Speaker Spotlight: Are we using our full intelligence?
EDITOR’S NOTE: Every year, the National Safety Council Congress & Expo features some of the top thought-leaders and motivators in the occupational safety and health community. Safety+Health has invited the most highly rated presenters to contribute to this monthly column. For more on this year’s event, visit congress.nsc.org.
When it comes to being “smart enough,” we often think only about IQ.
Intelligence is the ability to think, learn from experience, solve problems and adapt to new situations. As safety experts, we need multiple types of intelligence to do our jobs effectively.
Technical knowledge and skills serve as foundations to manage safety issues, hazards, risks and controls, and program components. But taking safety and health to the next level can’t be done with intellectual intelligence alone. We need leadership skills based on other aspects of intelligence, such as emotion and culture.
Emotional intelligence
Although intellectual intelligence typically isn’t something we can greatly change or improve, it has been proven that we can enhance other realms of intelligence, such as emotional intelligence.

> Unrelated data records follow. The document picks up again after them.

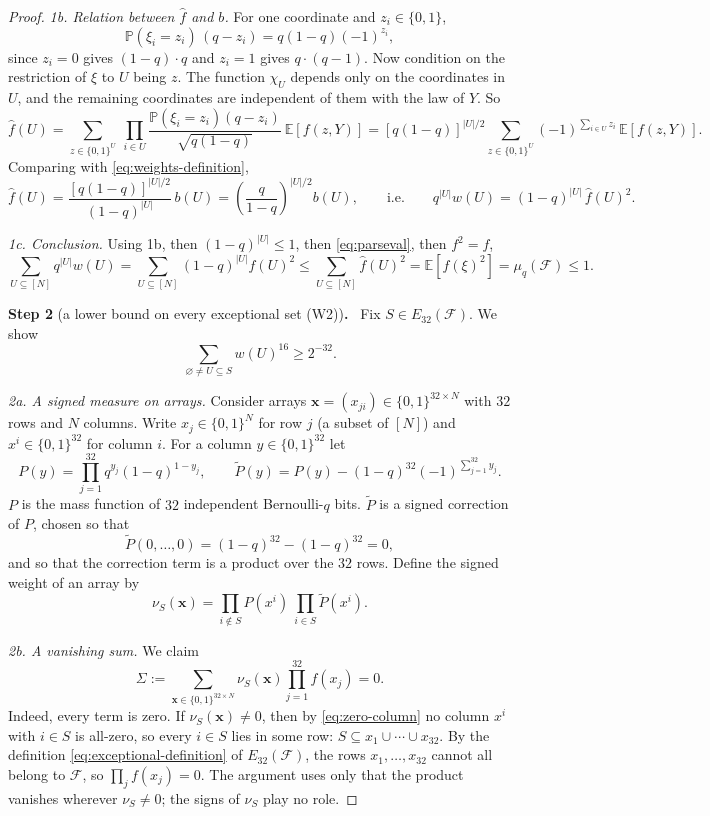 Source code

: \documentclass[11pt,letterpaper]{article}
\theoremstyle{definition}
\theoremstyle{remark}
\numberwithin{equation}{section}
\newcommand{\step}[2]{\medskip\noindent\textbf{Step #1} (#2)\textbf{.}\ }
\begin{document}
\begin{proof}
\emph{1b. Relation between $\widehat f$ and $b$.}
For one coordinate and $z_i\in\{0,1\}$,
\[
 \mathbb P(\xi_i=z_i)\,(q-z_i)=q(1-q)(-1)^{z_i},
\]
since $z_i=0$ gives $(1-q)\cdot q$ and $z_i=1$ gives $q\cdot(q-1)$.
Now condition on the restriction of $\xi$ to $U$ being $z$. The function
$\chi_U$ depends only on the coordinates in $U$, and the remaining
coordinates are independent of them with the law of $Y$. So
\[
 \widehat f(U)
 =\sum_{z\in\{0,1\}^U}\ \prod_{i\in U}
 \frac{\mathbb P(\xi_i=z_i)(q-z_i)}{\sqrt{q(1-q)}}\ \mathbb E[f(z,Y)]
 =[q(1-q)]^{|U|/2}
 \sum_{z\in\{0,1\}^{U}}(-1)^{\sum_{i\in U}z_i}\,
 \mathbb E[f(z,Y)] .
\]
Comparing with \eqref{eq:weights-definition},
\[
\widehat f(U)=\frac{[q(1-q)]^{|U|/2}}{(1-q)^{|U|}}\,b(U)
=\left(\frac{q}{1-q}\right)^{|U|/2}b(U),
\qquad\text{i.e.}\qquad
q^{|U|}w(U)=(1-q)^{|U|}\,\widehat f(U)^2 .
\]

\emph{1c. Conclusion.} Using 1b, then $(1-q)^{|U|}\le1$, then
\eqref{eq:parseval}, then $f^2=f$,
\[
 \sum_{U\subseteq[N]}q^{|U|}w(U)
 =\sum_{U\subseteq[N]}(1-q)^{|U|}\widehat f(U)^2
 \le\sum_{U\subseteq[N]}\widehat f(U)^2
 =\mathbb E[f(\xi)^2]
 =\mu_q(\mathcal F)\le1 .
\]

\step{2}{a lower bound on every exceptional set \textup{(W2)}}
Fix $S\in E_{32}(\mathcal F)$. We show
\begin{equation}\label{eq:exceptional-weight-bound}
 \sum_{\varnothing\ne U\subseteq S}w(U)^{16}\ge2^{-32}.
\end{equation}

\emph{2a. A signed measure on arrays.}
Consider arrays $\mathbf x=(x_{ji})\in\{0,1\}^{32\times N}$ with $32$ rows
and $N$ columns. Write $x_j\in\{0,1\}^N$ for row $j$ (a subset of $[N]$)
and $x^i\in\{0,1\}^{32}$ for column $i$. For a column
$y\in\{0,1\}^{32}$ let
\[
 P(y)=\prod_{j=1}^{32}q^{y_j}(1-q)^{1-y_j},
 \qquad
 \widetilde P(y)=P(y)-(1-q)^{32}(-1)^{\sum_{j=1}^{32}y_j}.
\]
$P$ is the mass function of $32$ independent Bernoulli-$q$ bits.
$\widetilde P$ is a signed correction of $P$, chosen so that
\begin{equation}\label{eq:zero-column}
\widetilde P(0,\ldots,0)=(1-q)^{32}-(1-q)^{32}=0,
\end{equation}
and so that the correction term is a product over the $32$ rows.
Define the signed weight of an array by
\[
\nu_S(\mathbf x)=\prod_{i\notin S}P(x^i)\ \prod_{i\in S}\widetilde P(x^i).
\]

\emph{2b. A vanishing sum.} We claim
\begin{equation}\label{eq:vanishing}
 \Sigma:=\sum_{\mathbf x\in\{0,1\}^{32\times N}}\nu_S(\mathbf x)
 \prod_{j=1}^{32}f(x_j)=0 .
\end{equation}
Indeed, every term is zero. If $\nu_S(\mathbf x)\ne0$, then by
\eqref{eq:zero-column} no column $x^i$ with $i\in S$ is all-zero, so every
$i\in S$ lies in some row: $S\subseteq x_1\cup\cdots\cup x_{32}$. By the
definition \eqref{eq:exceptional-definition} of $E_{32}(\mathcal F)$, the
rows $x_1,\ldots,x_{32}$ cannot all belong to $\mathcal F$, so
$\prod_jf(x_j)=0$. The argument uses only that the product vanishes
wherever $\nu_S\ne0$; the signs of $\nu_S$ play no role.


\end{proof}
\end{document}
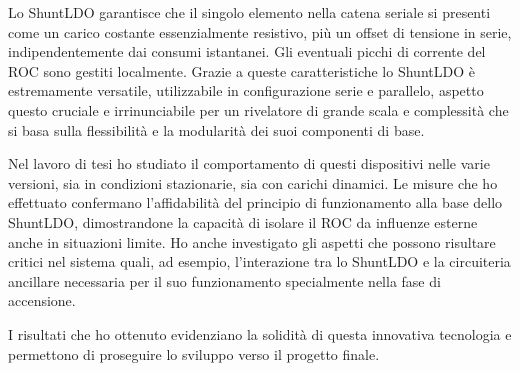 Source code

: \documentclass[a4paper,12pt,italian]{article}
\begin{document}
Lo ShuntLDO garantisce che il singolo elemento nella catena seriale si presenti come un carico costante essenzialmente resistivo, pi\`u un offset di tensione in serie, indipendentemente dai consumi istantanei. Gli eventuali picchi di corrente del ROC sono gestiti localmente.
Grazie a queste caratteristiche lo ShuntLDO \`e estremamente versatile, utilizzabile in configurazione serie e parallelo, aspetto questo cruciale e irrinunciabile per un rivelatore di grande scala e complessit\`a che si basa sulla flessibilit\`a e la modularit\`a dei suoi componenti di base.

 

Nel lavoro di tesi ho studiato il comportamento di questi dispositivi nelle varie versioni, sia in condizioni stazionarie, sia con carichi dinamici.
Le misure che ho effettuato confermano l'affidabilità del principio di funzionamento alla base dello ShuntLDO, dimostrandone la capacità di isolare il ROC da influenze esterne anche in situazioni limite. Ho anche investigato gli aspetti che possono risultare critici nel sistema quali, ad esempio, l'interazione tra lo ShuntLDO e la circuiteria ancillare necessaria per il suo funzionamento specialmente nella fase di accensione.

I risultati che ho ottenuto evidenziano la solidit\`a di questa innovativa tecnologia e permettono di proseguire lo sviluppo verso il progetto finale.
\end{document}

A research briefing recently published in the Oxford Review, “How Managers Develop Emotional Intelligence and Apply It,” explains how having high-level emotional intelligence has many benefits, including greater leadership ability, decision-making skills and personal well-being, and less occupational stress and staff turnover. Emotional intelligence research cited in the Harvard Business Review states that five components or characteristics are at work:
Self-awareness. The critical knowledge and understanding of one’s own strengths and weaknesses, combined with the ability to receive feedback and adapt as needed.
Self-regulation. The ability to express one’s self in an authentic, respectful, tactful way without inappropriate emotional reactions.
Motivation. Based on intrinsic motivation, understanding what motivates you and others, and being driven by personal fulfillment vs. extrinsic motivators.
Empathy. The ability to understand how another person feels and experiences the world, and then responding appropriately by being curious and understanding, offering encouragement, reflecting emotions, and practicing kindness.
Social (people) skills. The ability to build rapport with and gain the trust of others.
We can strengthen certain aspects of our emotional intelligence by focusing and working on each of these components. For example, examine and take personal inventory of your strengths and weaknesses to increase self-awareness. Having emotional intelligence helps us safety professionals be more effective in leading people and managing the safety management system and initiatives. The more emotional intelligence we have, the more influential we can be as leaders.
Cultural intelligence
Similarly, the more we understand other people and their definitions of the world and safety, the stronger our empathy, self-regulation, motivation and social skills will be.
Geert Hofstede, a Dutch researcher of culture and its effects on occupational health and safety, defined “culture” as the collective mental programming of the human mind, which influences patterns of thinking and distinguishes one group of people from another.
Cultural diversity can have a positive influence in the workplace (e.g., various skills, abilities and viewpoints) and adds value by using skills from different cultural groups. However, if diversity isn’t taken into consideration and strategically dealt with, this can lead to miscommunication, ambiguity, complexity and confusion, dysfunctional adaptation behaviors, and increased risk of injury and incident.
The more information we have to help us understand the cultural preference and dimension, such as orientation toward people and relationship, orientation toward hierarchy, indirect or direct communication preference, time orientation, gender roles, personal space, and nonverbal communication, the better prepared we are to have appropriate interactions and develop our initiatives, communications and training to suit the needs of everyone.
This article represents the views of the author and should not be construed as a National Safety Council endorsement.
Eldeen Pozniak is a Canadian-registered safety professional, certified health and safety consultant, certified health and safety management system auditor, fellow of the International Institute of Risk and Safety Management, and chartered member of the Institution of Occupational Safety and Health in the United Kingdom.